EXERCISE DETAILS
Please return every line of the records that contains the word "está".

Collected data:
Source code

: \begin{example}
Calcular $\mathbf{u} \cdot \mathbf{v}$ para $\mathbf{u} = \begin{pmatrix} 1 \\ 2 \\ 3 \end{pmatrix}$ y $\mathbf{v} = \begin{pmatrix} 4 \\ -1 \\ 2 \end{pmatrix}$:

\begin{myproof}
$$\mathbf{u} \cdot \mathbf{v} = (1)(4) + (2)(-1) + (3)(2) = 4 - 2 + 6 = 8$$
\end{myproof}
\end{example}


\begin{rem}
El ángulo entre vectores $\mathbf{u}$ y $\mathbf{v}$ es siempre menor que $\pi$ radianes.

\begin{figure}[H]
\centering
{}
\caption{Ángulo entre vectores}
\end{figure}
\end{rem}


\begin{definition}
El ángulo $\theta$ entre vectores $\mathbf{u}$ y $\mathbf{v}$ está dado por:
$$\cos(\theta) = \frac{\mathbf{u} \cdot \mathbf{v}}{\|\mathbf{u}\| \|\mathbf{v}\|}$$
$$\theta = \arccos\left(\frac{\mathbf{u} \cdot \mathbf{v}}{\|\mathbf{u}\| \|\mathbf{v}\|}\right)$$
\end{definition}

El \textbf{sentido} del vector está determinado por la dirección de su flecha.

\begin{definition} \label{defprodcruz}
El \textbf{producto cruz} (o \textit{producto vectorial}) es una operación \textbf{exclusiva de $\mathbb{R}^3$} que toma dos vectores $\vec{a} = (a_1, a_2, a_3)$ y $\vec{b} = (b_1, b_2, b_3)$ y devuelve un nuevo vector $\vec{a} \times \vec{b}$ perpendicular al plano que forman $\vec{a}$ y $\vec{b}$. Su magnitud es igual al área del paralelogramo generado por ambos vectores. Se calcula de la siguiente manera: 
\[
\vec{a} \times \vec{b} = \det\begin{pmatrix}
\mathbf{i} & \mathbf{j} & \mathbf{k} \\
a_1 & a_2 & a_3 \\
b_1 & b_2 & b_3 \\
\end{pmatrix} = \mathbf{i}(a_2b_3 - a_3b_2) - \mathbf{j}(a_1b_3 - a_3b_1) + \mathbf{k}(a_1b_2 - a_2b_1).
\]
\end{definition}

SOLUTION BELOW
El ángulo $\theta$ entre vectores $\mathbf{u}$ y $\mathbf{v}$ está dado por:
El \textbf{sentido} del vector está determinado por la dirección de su flecha.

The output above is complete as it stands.